(Bloomberg) -- The U.S. is investigating hundreds of millions of dollars in financial transactions involving three big Chinese banks that allegedly helped finance North Korea’s nuclear weapons program, according to an appeals court opinion unsealed Tuesday.
The July 30 ruling upheld an earlier order by a Washington district-court judge directing the banks to comply with subpoenas for information about the transactions.
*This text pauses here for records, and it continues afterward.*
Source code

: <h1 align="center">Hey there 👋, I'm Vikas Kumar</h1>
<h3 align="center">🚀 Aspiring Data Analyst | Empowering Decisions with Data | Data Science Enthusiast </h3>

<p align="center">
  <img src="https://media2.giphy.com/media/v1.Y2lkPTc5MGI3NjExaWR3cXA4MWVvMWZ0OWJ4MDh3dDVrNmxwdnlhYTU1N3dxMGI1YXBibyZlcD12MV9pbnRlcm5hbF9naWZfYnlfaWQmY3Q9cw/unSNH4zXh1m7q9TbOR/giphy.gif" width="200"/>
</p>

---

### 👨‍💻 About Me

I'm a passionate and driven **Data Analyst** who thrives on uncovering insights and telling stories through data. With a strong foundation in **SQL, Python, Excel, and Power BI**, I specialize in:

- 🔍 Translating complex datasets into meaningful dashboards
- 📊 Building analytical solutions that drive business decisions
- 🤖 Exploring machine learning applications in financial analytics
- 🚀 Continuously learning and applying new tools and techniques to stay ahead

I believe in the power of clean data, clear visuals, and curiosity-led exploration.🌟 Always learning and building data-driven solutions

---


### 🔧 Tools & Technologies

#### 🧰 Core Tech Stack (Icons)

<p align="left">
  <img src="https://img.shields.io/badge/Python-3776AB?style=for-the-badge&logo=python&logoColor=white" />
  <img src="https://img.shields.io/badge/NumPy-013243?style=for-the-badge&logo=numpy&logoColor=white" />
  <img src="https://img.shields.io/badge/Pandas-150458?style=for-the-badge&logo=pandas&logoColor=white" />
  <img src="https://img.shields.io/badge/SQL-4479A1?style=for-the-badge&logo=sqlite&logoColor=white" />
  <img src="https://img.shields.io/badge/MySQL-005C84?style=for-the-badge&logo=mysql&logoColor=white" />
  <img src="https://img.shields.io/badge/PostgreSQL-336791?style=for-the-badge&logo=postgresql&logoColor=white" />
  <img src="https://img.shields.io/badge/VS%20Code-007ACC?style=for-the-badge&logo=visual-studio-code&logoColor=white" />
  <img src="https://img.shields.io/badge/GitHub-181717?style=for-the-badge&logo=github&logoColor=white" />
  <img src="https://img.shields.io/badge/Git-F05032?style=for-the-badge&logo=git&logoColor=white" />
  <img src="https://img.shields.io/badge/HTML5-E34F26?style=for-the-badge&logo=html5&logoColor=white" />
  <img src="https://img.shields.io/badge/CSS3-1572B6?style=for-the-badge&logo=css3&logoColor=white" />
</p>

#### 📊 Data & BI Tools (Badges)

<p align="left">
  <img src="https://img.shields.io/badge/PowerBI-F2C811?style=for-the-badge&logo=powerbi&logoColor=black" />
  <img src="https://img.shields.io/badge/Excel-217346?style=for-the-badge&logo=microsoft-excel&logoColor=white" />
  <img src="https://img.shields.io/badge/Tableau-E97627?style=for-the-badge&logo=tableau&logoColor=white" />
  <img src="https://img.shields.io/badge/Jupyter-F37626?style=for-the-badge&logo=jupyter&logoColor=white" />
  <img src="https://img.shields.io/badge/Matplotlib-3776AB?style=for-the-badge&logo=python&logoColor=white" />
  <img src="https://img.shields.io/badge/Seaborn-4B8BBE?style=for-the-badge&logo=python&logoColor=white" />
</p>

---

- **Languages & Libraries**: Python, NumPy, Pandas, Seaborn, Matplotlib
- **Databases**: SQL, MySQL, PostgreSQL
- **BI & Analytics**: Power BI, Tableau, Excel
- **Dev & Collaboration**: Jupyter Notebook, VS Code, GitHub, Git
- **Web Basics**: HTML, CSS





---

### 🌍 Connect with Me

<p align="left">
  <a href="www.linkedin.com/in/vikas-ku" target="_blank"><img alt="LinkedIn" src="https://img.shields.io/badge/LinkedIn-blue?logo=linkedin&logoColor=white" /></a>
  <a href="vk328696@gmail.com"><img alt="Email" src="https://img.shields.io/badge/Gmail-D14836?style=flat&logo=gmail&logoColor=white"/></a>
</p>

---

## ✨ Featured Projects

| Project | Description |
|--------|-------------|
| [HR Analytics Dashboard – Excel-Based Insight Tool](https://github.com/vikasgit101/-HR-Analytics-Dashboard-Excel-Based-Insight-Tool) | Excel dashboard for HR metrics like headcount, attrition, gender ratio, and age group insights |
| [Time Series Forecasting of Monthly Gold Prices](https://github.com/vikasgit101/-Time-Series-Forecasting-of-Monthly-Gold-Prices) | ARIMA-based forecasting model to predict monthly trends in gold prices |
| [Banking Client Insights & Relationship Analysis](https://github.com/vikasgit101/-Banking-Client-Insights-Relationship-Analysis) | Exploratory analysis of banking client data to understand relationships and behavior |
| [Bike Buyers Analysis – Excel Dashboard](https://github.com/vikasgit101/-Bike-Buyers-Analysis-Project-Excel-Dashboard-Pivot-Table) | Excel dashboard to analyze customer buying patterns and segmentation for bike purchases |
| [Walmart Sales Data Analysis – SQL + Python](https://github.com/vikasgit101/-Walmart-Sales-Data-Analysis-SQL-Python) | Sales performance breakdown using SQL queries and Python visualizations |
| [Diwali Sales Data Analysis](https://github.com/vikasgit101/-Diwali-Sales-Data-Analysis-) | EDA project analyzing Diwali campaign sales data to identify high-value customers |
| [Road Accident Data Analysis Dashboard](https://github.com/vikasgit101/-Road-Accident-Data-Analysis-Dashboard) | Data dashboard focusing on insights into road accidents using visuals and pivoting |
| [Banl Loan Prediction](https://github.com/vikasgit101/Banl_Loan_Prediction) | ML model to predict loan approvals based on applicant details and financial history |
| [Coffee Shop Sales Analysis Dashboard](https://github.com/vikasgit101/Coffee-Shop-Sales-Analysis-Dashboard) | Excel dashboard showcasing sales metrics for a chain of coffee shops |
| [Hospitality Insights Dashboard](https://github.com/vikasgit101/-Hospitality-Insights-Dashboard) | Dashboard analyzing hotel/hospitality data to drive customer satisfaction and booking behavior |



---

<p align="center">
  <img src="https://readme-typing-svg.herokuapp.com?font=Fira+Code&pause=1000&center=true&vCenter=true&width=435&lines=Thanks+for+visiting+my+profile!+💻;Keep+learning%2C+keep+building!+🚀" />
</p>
The appeals court said prosecutors don’t “currently” suspect the Chinese banks of knowingly breaking the law but that the banks “hold records that the United States government thinks may clarify how North Korea finances its nuclear weapons program.”
U.S. prosecutors suspect that a state-owned North Korean bank used a Chinese front company to export “hundreds of millions of dollars” in coal and other minerals, receiving revenue in U.S. dollars it could use to buy materials vital to the dictatorship’s weapons program, according to the 44-page ruling.
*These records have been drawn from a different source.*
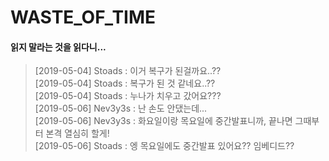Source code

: # WASTE_OF_TIME
#### 읽지 말라는 것을 읽다니...
>[2019-05-04] Stoads : 이거 복구가 된걸까요..??</br>
>[2019-05-04] Stoads : 복구가 된 것 같네요..??</br>
>[2019-05-04] Stoads : 누나가 치우고 갔어요???</br>
>[2019-05-06] Nev3y3s : 난 손도 안댔는데...</br>
>[2019-05-06] Nev3y3s : 화요일이랑 목요일에 중간발표니까, 끝나면 그때부터 본격 열심히 할게!</br>
>[2019-05-06] Stoads : 엥 목요일에도 중간발표 있어요?? 임베디드??</br>
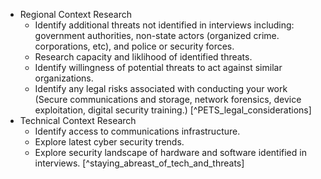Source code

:   * Regional Context Research
    * Identify additional threats not identified in interviews including: government authorities, non-state actors (organized crime. corporations, etc), and police or security forces.
    * Research capacity and liklihood of identified threats.
    * Identify willingness of potential threats to act against similar organizations.
    * Identify any legal risks associated with conducting your work (Secure communications and storage, network forensics, device exploitation, digital security training.) [^PETS_legal_considerations]
  * Technical Context Research
    * Identify access to communications infrastructure.
    * Explore latest cyber security trends.
    * Explore security landscape of hardware and software identified in interviews. [^staying_abreast_of_tech_and_threats]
The U.S. has sought banking records from 2012 to 2017, suggesting the scheme spanned at least five years.
If the government finds evidence that the banks willfully aided the operation, it could hit them with billions of dollars in fines “similar to those imposed against large European banks for Cuba, Iran and Sudan sanctions violations,” said Brian O’Toole, a former CIA and Treasury Department official who is now a senior fellow at the Atlantic Council.
“That kind of action is preferable to sanctioning the Chinese banks,” or freezing them out of the U.S. financial system, O’Toole said. “That would have broader systemic issues for U.S.-China trade, the Chinese economy and, by extension, the global economy.”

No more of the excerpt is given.